START Data provided
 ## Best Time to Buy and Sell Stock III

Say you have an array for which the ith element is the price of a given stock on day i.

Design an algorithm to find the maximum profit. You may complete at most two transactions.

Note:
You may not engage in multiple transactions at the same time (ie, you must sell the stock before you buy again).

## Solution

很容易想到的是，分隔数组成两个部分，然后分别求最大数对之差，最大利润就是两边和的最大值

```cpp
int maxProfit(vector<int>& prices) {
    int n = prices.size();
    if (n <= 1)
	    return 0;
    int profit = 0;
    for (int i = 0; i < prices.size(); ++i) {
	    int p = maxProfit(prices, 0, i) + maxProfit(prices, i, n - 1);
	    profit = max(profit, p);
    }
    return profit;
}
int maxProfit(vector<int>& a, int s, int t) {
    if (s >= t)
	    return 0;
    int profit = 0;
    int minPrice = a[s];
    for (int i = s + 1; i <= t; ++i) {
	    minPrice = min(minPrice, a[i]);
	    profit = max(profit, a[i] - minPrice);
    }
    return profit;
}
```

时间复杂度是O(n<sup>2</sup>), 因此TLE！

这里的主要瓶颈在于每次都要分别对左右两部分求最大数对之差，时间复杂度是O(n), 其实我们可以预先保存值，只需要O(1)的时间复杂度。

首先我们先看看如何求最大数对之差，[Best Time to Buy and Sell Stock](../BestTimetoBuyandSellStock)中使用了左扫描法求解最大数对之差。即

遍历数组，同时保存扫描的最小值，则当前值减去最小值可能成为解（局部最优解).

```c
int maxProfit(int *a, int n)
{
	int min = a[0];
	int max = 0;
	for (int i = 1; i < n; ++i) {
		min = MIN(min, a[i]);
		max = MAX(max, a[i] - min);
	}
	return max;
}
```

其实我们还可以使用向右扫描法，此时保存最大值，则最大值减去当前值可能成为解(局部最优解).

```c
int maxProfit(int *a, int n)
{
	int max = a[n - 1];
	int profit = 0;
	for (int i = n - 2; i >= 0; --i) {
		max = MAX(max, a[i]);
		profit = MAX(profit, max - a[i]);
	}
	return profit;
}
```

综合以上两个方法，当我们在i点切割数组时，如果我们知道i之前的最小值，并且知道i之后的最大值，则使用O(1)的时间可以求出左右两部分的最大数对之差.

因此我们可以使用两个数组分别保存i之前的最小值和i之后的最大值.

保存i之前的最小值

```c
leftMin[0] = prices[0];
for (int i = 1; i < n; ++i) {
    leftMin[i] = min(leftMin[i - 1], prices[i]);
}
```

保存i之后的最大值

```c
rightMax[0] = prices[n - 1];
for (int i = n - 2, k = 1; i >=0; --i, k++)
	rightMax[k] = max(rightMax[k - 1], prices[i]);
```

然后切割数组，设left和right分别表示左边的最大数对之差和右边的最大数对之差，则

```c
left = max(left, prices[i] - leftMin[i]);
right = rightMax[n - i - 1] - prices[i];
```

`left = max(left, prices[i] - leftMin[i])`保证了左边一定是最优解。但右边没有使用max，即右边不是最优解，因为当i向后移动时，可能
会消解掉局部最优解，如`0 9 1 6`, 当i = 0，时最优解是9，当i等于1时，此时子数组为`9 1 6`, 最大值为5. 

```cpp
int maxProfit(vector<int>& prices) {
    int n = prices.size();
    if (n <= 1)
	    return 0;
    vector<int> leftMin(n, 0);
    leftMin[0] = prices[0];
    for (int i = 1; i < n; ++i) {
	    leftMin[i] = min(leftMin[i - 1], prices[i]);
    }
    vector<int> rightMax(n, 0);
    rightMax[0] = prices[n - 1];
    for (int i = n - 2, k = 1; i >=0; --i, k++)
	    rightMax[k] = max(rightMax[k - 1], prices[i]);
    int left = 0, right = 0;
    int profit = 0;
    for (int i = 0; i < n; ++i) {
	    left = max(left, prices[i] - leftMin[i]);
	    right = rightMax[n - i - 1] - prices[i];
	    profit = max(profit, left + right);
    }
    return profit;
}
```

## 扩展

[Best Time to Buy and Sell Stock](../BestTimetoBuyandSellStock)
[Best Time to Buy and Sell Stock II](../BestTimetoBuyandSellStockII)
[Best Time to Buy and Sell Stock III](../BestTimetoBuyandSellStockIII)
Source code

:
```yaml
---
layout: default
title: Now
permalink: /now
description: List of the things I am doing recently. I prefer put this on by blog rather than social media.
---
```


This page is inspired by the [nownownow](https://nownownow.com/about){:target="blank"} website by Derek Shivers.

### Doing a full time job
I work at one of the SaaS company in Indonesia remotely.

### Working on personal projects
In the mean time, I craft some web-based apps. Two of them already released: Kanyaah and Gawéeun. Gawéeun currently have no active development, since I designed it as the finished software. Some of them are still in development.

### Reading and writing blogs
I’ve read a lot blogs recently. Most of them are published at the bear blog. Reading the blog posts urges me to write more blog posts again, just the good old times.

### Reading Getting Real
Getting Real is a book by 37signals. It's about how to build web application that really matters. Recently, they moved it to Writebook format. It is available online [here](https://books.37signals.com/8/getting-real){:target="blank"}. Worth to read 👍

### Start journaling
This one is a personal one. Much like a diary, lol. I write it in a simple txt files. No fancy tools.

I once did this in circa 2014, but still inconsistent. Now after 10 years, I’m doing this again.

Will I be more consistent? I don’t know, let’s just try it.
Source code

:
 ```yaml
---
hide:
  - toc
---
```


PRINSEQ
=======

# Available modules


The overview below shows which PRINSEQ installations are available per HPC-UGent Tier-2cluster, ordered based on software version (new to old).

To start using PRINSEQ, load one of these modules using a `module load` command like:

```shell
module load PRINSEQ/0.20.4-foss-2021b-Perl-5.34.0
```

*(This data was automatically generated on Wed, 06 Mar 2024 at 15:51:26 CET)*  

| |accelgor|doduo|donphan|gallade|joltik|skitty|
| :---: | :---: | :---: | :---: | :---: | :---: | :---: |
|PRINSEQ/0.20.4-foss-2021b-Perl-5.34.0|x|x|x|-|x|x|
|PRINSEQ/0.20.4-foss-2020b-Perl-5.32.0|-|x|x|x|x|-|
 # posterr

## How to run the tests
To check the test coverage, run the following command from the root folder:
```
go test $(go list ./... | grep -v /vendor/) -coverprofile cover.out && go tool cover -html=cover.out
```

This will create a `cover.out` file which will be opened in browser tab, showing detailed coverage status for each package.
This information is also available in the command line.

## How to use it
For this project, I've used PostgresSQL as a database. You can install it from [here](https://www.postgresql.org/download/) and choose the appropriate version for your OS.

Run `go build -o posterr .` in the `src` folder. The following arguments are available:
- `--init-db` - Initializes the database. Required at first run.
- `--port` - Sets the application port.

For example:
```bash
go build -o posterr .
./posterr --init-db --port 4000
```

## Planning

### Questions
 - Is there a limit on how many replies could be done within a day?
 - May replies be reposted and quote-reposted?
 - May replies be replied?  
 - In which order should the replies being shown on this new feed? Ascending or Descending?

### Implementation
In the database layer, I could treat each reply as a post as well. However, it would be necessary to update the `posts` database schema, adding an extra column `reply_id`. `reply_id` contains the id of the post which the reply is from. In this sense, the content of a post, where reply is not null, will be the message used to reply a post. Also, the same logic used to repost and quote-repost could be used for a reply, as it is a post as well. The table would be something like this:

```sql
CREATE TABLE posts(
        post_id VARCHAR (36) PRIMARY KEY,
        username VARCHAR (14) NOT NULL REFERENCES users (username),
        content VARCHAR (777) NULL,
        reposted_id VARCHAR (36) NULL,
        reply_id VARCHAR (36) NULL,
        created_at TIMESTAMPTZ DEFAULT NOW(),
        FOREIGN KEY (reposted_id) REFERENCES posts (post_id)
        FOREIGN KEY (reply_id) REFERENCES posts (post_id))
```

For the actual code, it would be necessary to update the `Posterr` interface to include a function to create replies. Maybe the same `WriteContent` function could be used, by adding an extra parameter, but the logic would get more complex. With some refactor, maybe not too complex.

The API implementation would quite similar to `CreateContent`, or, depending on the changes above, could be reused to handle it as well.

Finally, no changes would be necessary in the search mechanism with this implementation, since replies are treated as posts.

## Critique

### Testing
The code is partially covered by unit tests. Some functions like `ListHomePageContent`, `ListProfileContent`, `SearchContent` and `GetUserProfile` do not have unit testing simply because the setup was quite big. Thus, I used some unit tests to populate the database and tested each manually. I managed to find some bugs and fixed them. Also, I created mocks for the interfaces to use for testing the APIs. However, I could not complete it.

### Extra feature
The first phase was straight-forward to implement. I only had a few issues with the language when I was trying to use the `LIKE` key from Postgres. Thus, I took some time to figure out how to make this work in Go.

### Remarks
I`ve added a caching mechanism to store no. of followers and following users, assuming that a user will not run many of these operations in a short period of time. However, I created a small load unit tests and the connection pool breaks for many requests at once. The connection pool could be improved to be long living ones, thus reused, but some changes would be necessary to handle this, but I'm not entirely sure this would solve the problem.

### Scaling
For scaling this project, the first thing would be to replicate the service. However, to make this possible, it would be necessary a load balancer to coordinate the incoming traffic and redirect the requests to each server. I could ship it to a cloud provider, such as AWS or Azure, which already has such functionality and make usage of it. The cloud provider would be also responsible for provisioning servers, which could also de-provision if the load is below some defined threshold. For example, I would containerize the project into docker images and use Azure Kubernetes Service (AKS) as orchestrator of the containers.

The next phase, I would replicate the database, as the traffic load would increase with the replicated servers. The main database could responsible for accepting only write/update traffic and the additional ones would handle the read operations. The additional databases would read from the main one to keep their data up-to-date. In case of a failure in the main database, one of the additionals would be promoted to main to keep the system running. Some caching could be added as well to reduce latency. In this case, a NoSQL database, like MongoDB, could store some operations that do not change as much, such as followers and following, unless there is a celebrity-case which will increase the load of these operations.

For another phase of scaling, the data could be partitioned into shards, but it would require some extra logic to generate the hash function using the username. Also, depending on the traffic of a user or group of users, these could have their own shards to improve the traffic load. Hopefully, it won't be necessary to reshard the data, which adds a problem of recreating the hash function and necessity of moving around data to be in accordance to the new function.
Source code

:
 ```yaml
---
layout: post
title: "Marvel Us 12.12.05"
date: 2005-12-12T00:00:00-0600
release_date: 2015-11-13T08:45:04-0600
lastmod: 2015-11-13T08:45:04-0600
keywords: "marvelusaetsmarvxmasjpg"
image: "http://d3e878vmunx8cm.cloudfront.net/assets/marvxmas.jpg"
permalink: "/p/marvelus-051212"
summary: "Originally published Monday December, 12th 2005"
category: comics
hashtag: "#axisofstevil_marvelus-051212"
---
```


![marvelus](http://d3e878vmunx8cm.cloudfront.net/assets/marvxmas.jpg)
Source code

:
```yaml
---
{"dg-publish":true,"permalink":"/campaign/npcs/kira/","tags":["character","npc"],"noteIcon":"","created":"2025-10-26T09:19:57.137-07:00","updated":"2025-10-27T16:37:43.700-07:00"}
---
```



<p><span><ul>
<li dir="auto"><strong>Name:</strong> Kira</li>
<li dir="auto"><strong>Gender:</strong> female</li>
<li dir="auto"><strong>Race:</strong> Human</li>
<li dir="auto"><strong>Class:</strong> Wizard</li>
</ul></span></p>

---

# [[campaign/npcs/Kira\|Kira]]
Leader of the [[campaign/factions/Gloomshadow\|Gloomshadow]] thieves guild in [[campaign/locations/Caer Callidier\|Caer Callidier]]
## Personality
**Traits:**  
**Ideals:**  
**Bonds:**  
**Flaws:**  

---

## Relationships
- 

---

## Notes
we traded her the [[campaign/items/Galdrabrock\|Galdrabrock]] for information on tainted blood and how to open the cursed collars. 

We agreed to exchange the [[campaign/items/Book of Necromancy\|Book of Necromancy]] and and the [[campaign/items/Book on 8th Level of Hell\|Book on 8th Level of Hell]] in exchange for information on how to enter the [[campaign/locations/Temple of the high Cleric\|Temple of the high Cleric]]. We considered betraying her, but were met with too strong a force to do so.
END Data provided
**What you need to do**
From the records above, quote only the lines running from the line with "Design an algorithm" to the line with "## Solution", both lines included.

**Response box**
Design an algorithm to find the maximum profit. You may complete at most two transactions.

Note:
You may not engage in multiple transactions at the same time (ie, you must sell the stock before you buy again).

## Solution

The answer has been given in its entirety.